* [Work to be completed] Find the lines below holding the word "used" and copy each of them.

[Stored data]
+===+
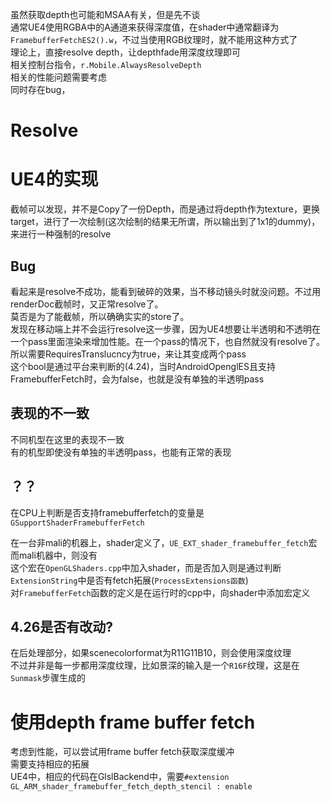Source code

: 虽然获取depth也可能和MSAA有关，但是先不谈  
通常UE4使用RGBA中的A通道来获得深度值，在shader中通常翻译为`FramebufferFetchES2().w`，不过当使用RGB纹理时，就不能用这种方式了  
理论上，直接resolve depth，让depthfade用深度纹理即可   
相关控制台指令，`r.Mobile.AlwaysResolveDepth`  
相关的性能问题需要考虑  
同时存在bug，  
# Resolve

# UE4的实现
截帧可以发现，并不是Copy了一份Depth，而是通过将depth作为texture，更换target，进行了一次绘制(这次绘制的结果无所谓，所以输出到了1x1的dummy)，来进行一种强制的resolve  
## Bug
看起来是resolve不成功，能看到破碎的效果，当不移动镜头时就没问题。不过用renderDoc截帧时，又正常resolve了。  
莫否是为了能截帧，所以确确实实的store了。  
发现在移动端上并不会运行resolve这一步骤，因为UE4想要让半透明和不透明在一个pass里面渲染来增加性能。在一个pass的情况下，也自然就没有resolve了。所以需要RequiresTranslucncy为true，来让其变成两个pass  
这个bool是通过平台来判断的(4.24)，当时AndroidOpenglES且支持FramebufferFetch时，会为false，也就是没有单独的半透明pass  
## 表现的不一致
不同机型在这里的表现不一致  
有的机型即使没有单独的半透明pass，也能有正常的表现
## ？？
在CPU上判断是否支持framebufferfetch的变量是`GSupportShaderFramebufferFetch`

在一台非mali的机器上，shader定义了，`UE_EXT_shader_framebuffer_fetch`宏  
而mali机器中，则没有  
这个宏在`OpenGLShaders.cpp`中加入shader，而是否加入则是通过判断`ExtensionString`中是否有fetch拓展(`ProcessExtensions函数`)  
对`FramebufferFetch`函数的定义是在运行时的cpp中，向shader中添加宏定义
## 4.26是否有改动?
在后处理部分，如果scenecolorformat为R11G11B10，则会使用深度纹理  
不过并非是每一步都用深度纹理，比如景深的输入是一个`R16F`纹理，这是在`Sunmask`步骤生成的
# 使用depth frame buffer fetch
考虑到性能，可以尝试用frame buffer fetch获取深度缓冲  
需要支持相应的拓展  
UE4中，相应的代码在GlslBackend中，需要`#extension GL_ARM_shader_framebuffer_fetch_depth_stencil : enable`
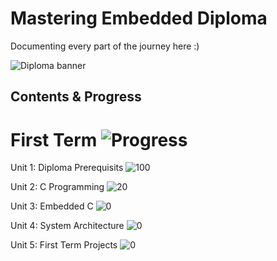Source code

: # Mastering Embedded Diploma

Documenting every part of the journey here :)

![Diploma banner](https://github.com/user-attachments/assets/598b927d-2b8f-4ed1-9590-41933051a25a)

## Contents & Progress

# First Term ![Progress](https://img.shields.io/badge/In_Progress-20%25-yellow)

Unit 1: Diploma Prerequisits 
![100](https://img.shields.io/badge/-100%25-brightgreen)

Unit 2: C Programming 
![20](https://img.shields.io/badge/-30%25-yellow)

Unit 3: Embedded C 
![0](https://img.shields.io/badge/-0%25-red)

Unit 4: System Architecture 
![0](https://img.shields.io/badge/-0%25-red)


Unit 5: First Term Projects 
![0](https://img.shields.io/badge/-0%25-red)

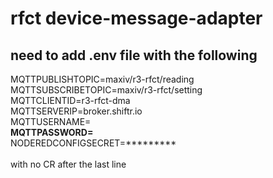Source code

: # rfct device-message-adapter
## need to add .env file with the following
MQTTPUBLISHTOPIC=maxiv\/r3-rfct\/reading<br/>
MQTTSUBSCRIBETOPIC=maxiv\/r3-rfct\/setting<br/>
MQTTCLIENTID=r3-rfct-dma<br/>
MQTTSERVERIP=broker.shiftr.io<br/>
MQTTUSERNAME=********<br/>
MQTTPASSWORD=********<br/>
NODEREDCONFIGSECRET=*********<br/>
<br/>
with no CR after the last line

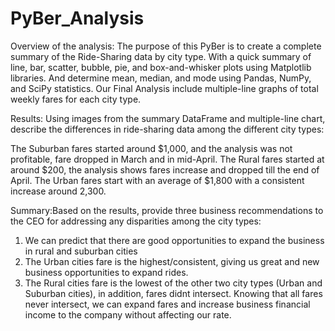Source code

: # PyBer_Analysis
Overview of the analysis: The purpose of this PyBer is to create a complete summary of the Ride-Sharing data by city type. With a quick summary of line, bar, scatter, bubble, pie, and box-and-whisker plots using Matplotlib libraries. And determine mean, median, and mode using Pandas, NumPy, and SciPy statistics. Our Final Analysis include multiple-line graphs of total weekly fares for each city type.

Results: Using images from the summary DataFrame and multiple-line chart, describe the differences in ride-sharing data among the different city types:

The Suburban fares started around $1,000, and the analysis was not profitable, fare dropped in March and in mid-April.
The Rural fares started at around $200, the analysis shows fares increase and dropped till the end of April.
The Urban fares start with an average of $1,800 with a consistent increase around 2,300.


Summary:Based on the results, provide three business recommendations to the CEO for addressing any disparities among the city types:

1) We can predict that there are good opportunities to expand the business in rural and suburban cities
2) The Urban cities fare is the highest/consistent, giving us great and new business opportunities to expand rides.
3) The Rural cities fare is the lowest of the other two city types (Urban and Suburban cities), in addition, fares didnt intersect. Knowing that all fares never intersect, we can expand fares and increase business financial income to the company without affecting our rate.
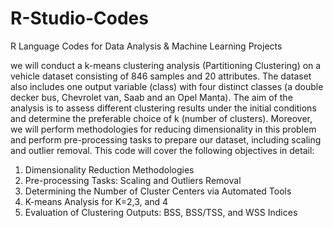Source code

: # R-Studio-Codes
R Language Codes for Data Analysis &amp; Machine Learning Projects 

we will conduct a k-means clustering analysis (Partitioning Clustering) on a vehicle dataset consisting of 846 samples and 20 attributes. 
The dataset also includes one output variable (class) with four distinct classes (a double decker bus, Chevrolet van, Saab and an Opel Manta). 
The aim of the analysis is to assess different clustering results under the initial conditions and determine the preferable choice of k (number of clusters). 
Moreover, we will perform methodologies for reducing dimensionality in this problem and perform pre-processing tasks to prepare our dataset, including scaling and outlier removal. 
This code will cover the following objectives in detail:

1.	Dimensionality Reduction Methodologies 
2.	Pre-processing Tasks: Scaling and Outliers Removal 
3.	Determining the Number of Cluster Centers via Automated Tools 
4.	K-means Analysis for K=2,3, and 4 
5.	Evaluation of Clustering Outputs: BSS, BSS/TSS, and WSS Indices 
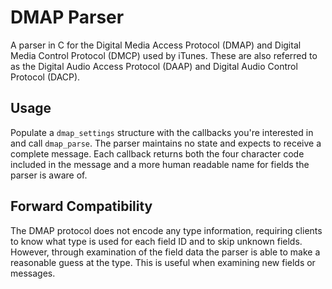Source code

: DMAP Parser
===========

A parser in C for the Digital Media Access Protocol (DMAP) and Digital Media Control Protocol (DMCP) used by iTunes. These are also referred to as the Digital Audio Access Protocol (DAAP) and Digital Audio Control Protocol (DACP).

Usage
-----

Populate a `dmap_settings` structure with the callbacks you're interested in and call `dmap_parse`. The parser maintains no state and expects to receive a complete message. Each callback returns both the four character code included in the message and a more human readable name for fields the parser is aware of.

Forward Compatibility
---------------------

The DMAP protocol does not encode any type information, requiring clients to know what type is used for each field ID and to skip unknown fields. However, through examination of the field data the parser is able to make a reasonable guess at the type. This is useful when examining new fields or messages.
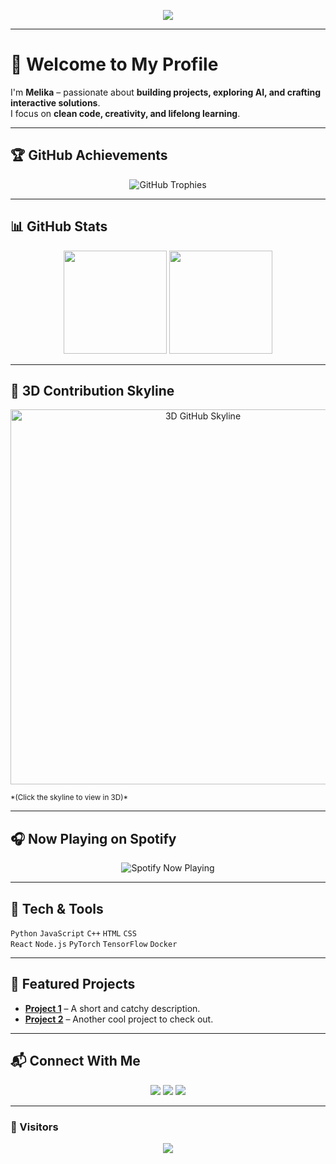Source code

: <!-- Typing SVG -->
<p align="center">
  <img src="https://readme-typing-svg.herokuapp.com?size=28&color=6AA6F8&center=true&vCenter=true&width=800&lines=Hi,+I'm+Melika!+👋;AI+Enthusiast+%7C+Open-Source+Developer;Always+Learning+%7C+Always+Building...">
</p>

---

# 🌟 Welcome to My Profile

I'm **Melika** – passionate about **building projects, exploring AI, and crafting interactive solutions**.  
I focus on **clean code, creativity, and lifelong learning**.

---

## 🏆 GitHub Achievements
<p align="center">
  <img src="https://github-profile-trophy.vercel.app/?username=MelikaShirian12&theme=onedark&no-frame=true&no-bg=true&margin-w=10&column=7" alt="GitHub Trophies" />
</p>

---

## 📊 GitHub Stats
<p align="center">
  <img src="https://github-readme-stats.vercel.app/api?username=MelikaShirian12&show_icons=true&theme=tokyonight&hide_border=true" height="165"/>
  <img src="https://github-readme-streak-stats.herokuapp.com?user=MelikaShirian12&theme=tokyonight&hide_border=true" height="165"/>
</p>

---

## 🌌 3D Contribution Skyline
<p align="center">
  <a href="https://skyline.github.com/MelikaShirian12/2025" target="_blank">
    <img src="https://github.com/MelikaShirian12/MelikaShirian12/raw/main/assets/skyline.gif" alt="3D GitHub Skyline" width="600"/>
  </a>
</p>
<sub>*(Click the skyline to view in 3D)*</sub>

---

## 🎧 Now Playing on Spotify
<p align="center">
  <img src="https://spotify-github-profile.vercel.app/api/view?uid=MelikaShirian12&cover_image=true&theme=default&show_offline=false&background_color=121212&bar_color=53b14f&bar_color_cover=false" alt="Spotify Now Playing" />
</p>

---

## 🚀 Tech & Tools
`Python` `JavaScript` `C++` `HTML` `CSS`  
`React` `Node.js` `PyTorch` `TensorFlow` `Docker`

---

## 🌟 Featured Projects
- [**Project 1**](https://github.com/MelikaShirian12) – A short and catchy description.  
- [**Project 2**](https://github.com/MelikaShirian12) – Another cool project to check out.  

---

## 📬 Connect With Me
<p align="center">
  <a href="mailto:MelikaShirian12@gmail.com"><img src="https://img.shields.io/badge/Gmail-D14836?style=for-the-badge&logo=gmail&logoColor=white"/></a>
  <a href="https://www.linkedin.com/in/MelikaShirian12"><img src="https://img.shields.io/badge/LinkedIn-0A66C2?style=for-the-badge&logo=linkedin&logoColor=white"/></a>
  <a href="https://github.com/MelikaShirian12"><img src="https://img.shields.io/badge/GitHub-181717?style=for-the-badge&logo=github&logoColor=white"/></a>
</p>

---

### 👀 Visitors  
<p align="center">
  <img src="https://komarev.com/ghpvc/?username=MelikaShirian12&label=Profile+Views&color=blue&style=for-the-badge" />
</p>
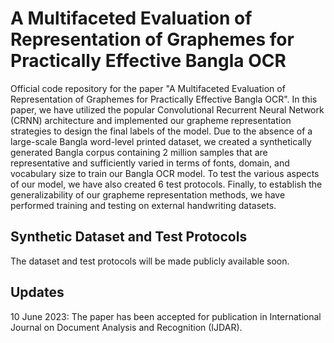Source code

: # A Multifaceted Evaluation of Representation of Graphemes for Practically Effective Bangla OCR

Official code repository for the paper "A Multifaceted Evaluation of Representation of Graphemes for Practically Effective Bangla OCR". 
In this paper, we have utilized the popular Convolutional Recurrent Neural Network (CRNN) architecture and implemented our grapheme representation strategies to design the final labels of the model. Due to the absence of a large-scale Bangla word-level printed dataset, we created a synthetically generated Bangla corpus containing 2 million samples that are representative and sufficiently varied in terms of fonts, domain, and vocabulary size to train our Bangla OCR model. To test the various aspects of our model, we have also created 6 test protocols. Finally, to establish the generalizability of our grapheme representation methods, we have performed training and testing on external handwriting datasets.

## Synthetic Dataset and Test Protocols
The dataset and test protocols will be made publicly available soon.


## Updates
10 June 2023:
The paper has been accepted for publication in International Journal on Document Analysis and Recognition (IJDAR).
+===+
* [Written answer]
A parser in C for the Digital Media Access Protocol (DMAP) and Digital Media Control Protocol (DMCP) used by iTunes. These are also referred to as the Digital Audio Access Protocol (DAAP) and Digital Audio Control Protocol (DACP).
The DMAP protocol does not encode any type information, requiring clients to know what type is used for each field ID and to skip unknown fields. However, through examination of the field data the parser is able to make a reasonable guess at the type. This is useful when examining new fields or messages.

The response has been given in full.